Refik Šabanadžović

Personal information
- Full name: Refik Šabanadžović
- Date of birth: 2 August 1965 (age 60)
- Place of birth: Tuzi, SR Montenegro, Yugoslavia
- Height: 1.80 m (5 ft 11 in)
- Positions: Midfielder; defender;

Youth career
- Dečić
- Budućnost Titograd

Senior career*
- Years: Team / Apps / (Gls)
- 1982–1983: OFK Titograd / 23 / (1)
- 1983–1987: Željezničar / 82 / (0)
- 1987–1991: Red Star Belgrade / 62 / (2)
- 1991–1996: AEK Athens / 143 / (5)
- 1996–1998: Olympiacos / 25 / (0)
- 1998–1999: Kansas City Wizards / 27 / (0)
- Total:  / 362 / (8)

International career
- 1986–1990: Yugoslavia / 8 / (0)

= Refik Šabanadžović =

Bosnian footballer (born 1965)

Refik Šabanadžović (born 2 August 1965) is a Bosnian former professional footballer who played as a midfielder and defender.

Born in Montenegro, at the time part of SFR Yugoslavia, Šabanadžović played internationally for Yugoslavia and unofficially for the predecessor of Bosnia and Herzegovina national football team.

==Club career==
Šabanadžović began his career with a Montenegrin club FK Dečić. He was spotted there by Titograd's Budućnost and moved there shortly after.
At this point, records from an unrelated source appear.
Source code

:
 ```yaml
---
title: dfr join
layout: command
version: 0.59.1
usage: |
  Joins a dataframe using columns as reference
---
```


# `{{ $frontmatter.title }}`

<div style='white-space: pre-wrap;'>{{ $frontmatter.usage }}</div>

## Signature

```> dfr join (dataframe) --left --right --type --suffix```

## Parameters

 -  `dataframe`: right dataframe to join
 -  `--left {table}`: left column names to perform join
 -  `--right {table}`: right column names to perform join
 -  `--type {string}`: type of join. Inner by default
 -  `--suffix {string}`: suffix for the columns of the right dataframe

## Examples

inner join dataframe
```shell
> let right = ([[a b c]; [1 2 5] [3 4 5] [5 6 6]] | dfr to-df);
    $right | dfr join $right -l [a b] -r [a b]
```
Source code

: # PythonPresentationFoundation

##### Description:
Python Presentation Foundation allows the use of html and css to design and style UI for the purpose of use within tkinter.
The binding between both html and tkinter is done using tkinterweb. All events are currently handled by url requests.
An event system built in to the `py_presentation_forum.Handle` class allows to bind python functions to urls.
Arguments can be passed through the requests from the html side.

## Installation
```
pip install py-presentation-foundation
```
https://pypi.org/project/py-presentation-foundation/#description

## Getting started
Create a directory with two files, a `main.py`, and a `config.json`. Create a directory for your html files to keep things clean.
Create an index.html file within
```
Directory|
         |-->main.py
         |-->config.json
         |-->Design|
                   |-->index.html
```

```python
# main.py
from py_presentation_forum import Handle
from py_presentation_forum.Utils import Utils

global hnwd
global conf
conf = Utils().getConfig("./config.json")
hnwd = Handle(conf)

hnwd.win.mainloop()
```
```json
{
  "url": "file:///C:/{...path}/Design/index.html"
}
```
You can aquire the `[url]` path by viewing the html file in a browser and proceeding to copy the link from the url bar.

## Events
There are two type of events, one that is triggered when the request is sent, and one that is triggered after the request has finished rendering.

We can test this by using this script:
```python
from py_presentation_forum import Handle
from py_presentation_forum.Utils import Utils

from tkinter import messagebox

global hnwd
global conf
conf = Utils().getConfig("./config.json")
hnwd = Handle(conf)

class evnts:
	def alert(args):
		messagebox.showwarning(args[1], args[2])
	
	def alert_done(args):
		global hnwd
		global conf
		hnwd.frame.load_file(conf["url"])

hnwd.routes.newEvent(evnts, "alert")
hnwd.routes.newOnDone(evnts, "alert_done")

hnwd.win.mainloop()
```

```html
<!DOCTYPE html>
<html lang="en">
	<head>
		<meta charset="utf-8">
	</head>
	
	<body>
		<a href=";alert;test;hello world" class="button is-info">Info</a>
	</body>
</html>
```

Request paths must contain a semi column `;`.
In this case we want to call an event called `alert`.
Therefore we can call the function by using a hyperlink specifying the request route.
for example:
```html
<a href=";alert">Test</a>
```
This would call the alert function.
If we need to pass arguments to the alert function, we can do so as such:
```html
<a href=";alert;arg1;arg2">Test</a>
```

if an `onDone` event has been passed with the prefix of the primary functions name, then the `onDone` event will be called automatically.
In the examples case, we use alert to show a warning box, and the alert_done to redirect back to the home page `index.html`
Before the 1983–84 season, following his senior debut with OFK Titograd, he moved to Sarajevo's Željezničar where he became one of the more notable Yugoslav defenders under the guidance of Ivica Osim. He gave his contribution to the club's best European result, UEFA Cup semi-finals in the 1984–85 season.

After four seasons playing for this Bosnian side, he left for Red Star Belgrade. He won three Championships and one Cup at the club, but the most important moment of his entire career was winning the European Cup in the 1991 against Marseille.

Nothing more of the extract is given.